The other standout feature of the film is the music by Ilaiyaraja. The sad Chinna Thayaval is beautiful and recurs as background music throughout the film. The other songs are all upbeat with some great dancing and I wasn’t surprised to see that Prabhu Deva was one of the choreographers. The rather different Sundari Kannal is interspersed with some Samurai action and seems to be a tribute to director Akira Kurosawa. I haven’t included it here as it is very long and I’m a little concerned about the horses in some of the fight sequences but Rajni in a top knot is definitely worth a look.
The only issue I have with this film is that it is very violent in parts. The first fight scene with Ramana and the episodes of police torture are quite graphic and go on just a bit too long for me. But to counter that, the two leads are fantastic and really at their best, the music is beautiful and memorable, and it’s a very well told story. 4 stars.
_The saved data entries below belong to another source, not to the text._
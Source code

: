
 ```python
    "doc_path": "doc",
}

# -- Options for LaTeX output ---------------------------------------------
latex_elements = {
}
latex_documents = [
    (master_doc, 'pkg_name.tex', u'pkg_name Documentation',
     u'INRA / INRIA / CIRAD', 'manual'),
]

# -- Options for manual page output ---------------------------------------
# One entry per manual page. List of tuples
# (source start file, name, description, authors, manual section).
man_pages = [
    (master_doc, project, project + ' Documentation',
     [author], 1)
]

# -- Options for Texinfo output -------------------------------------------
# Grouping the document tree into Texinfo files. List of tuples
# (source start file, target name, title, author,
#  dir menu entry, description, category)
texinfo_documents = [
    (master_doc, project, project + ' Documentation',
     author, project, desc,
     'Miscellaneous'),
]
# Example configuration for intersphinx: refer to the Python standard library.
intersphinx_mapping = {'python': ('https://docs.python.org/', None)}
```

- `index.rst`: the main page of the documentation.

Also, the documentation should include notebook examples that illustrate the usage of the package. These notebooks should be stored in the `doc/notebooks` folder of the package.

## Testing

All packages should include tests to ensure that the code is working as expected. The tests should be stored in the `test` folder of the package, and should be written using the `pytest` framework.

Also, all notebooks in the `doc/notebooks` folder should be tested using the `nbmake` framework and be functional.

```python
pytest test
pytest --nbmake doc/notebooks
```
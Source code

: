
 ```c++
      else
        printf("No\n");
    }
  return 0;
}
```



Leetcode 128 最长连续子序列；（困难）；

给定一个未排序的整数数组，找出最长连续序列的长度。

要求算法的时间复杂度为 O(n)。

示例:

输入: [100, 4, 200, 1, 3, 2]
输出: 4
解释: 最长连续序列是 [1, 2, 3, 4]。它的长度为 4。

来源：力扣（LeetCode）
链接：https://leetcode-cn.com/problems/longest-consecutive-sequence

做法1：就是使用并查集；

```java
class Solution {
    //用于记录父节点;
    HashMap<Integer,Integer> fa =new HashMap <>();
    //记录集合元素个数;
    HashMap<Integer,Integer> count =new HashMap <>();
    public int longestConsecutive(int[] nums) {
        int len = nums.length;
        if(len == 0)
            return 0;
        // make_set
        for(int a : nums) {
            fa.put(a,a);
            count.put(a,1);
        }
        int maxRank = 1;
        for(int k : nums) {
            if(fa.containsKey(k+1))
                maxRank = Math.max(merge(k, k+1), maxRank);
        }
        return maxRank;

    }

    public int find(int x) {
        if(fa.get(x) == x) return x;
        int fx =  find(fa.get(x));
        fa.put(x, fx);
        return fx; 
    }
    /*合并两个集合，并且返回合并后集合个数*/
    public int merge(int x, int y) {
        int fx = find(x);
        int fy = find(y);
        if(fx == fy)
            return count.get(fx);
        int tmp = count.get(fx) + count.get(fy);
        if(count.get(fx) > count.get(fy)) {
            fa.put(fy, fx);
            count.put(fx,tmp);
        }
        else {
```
Temple says: I like watching earlier Rajni films (and this is the 90s) as it reminds me just how good an actor he is, legend status aside. I have recently watched Darna Veera Suura Karna, so the story was fresh in my mind and I think this translation to modern gang empires was very effective. Deva and Surya are full of certainty and righteous power, and stride through the landscape looking larger than life. Mammootty and Rajni are brilliant and play off each other so well, and that’s a good thing as other elements of the story are underdone. Deva’s gang members were just a vague presence, and I don’t think I recall any of their names. They were just there for contrast and to portray Deva’s court of followers. The female characters are strong in concept but weak in presence apart from a couple of key scenes. Shobana was lovely as Subbu, which is all that was required of her, and Bhanupriya gave an excellent and near silent performance as Padma. Srividya was good but her character was quite static and she didn’t do much more than weep so I was left wanting to see more from a woman who clearly had a complex situation to navigate. I admired Santosh Sivan’s artistry as he used light and camera angles to create a feeling that these men were almost forces of nature, and the landscapes were stunning. The fight scenes in the rain were lovingly filmed to capture the beauty of the splashing water and the bodies were more of a method of breaking the trajectory of the showers than the object of the scene. I don’t think it’s an overly violent film as many of the gory scenes are shown as aftermath rather than explicit or graphic scenes of how people got into that state. What was explicit was also shown to have consequences so it isn’t mindless violence either. It all fit into the relationship of Deva and his general with their warlike mentality. I don’t love the soundtrack, but I do like it well enough and thought most of the slower songs were excellent. I was ready to stick a fork in my ear at the umpteenth reprise of Chinna Thayaval but I blame Mani Ratnam for that as it was just relentless and overused. It’s a great action infused tale of loyalty and conflict, it looks stunning, and it features two of the best actors working in Indian cinema. 4 stars from me!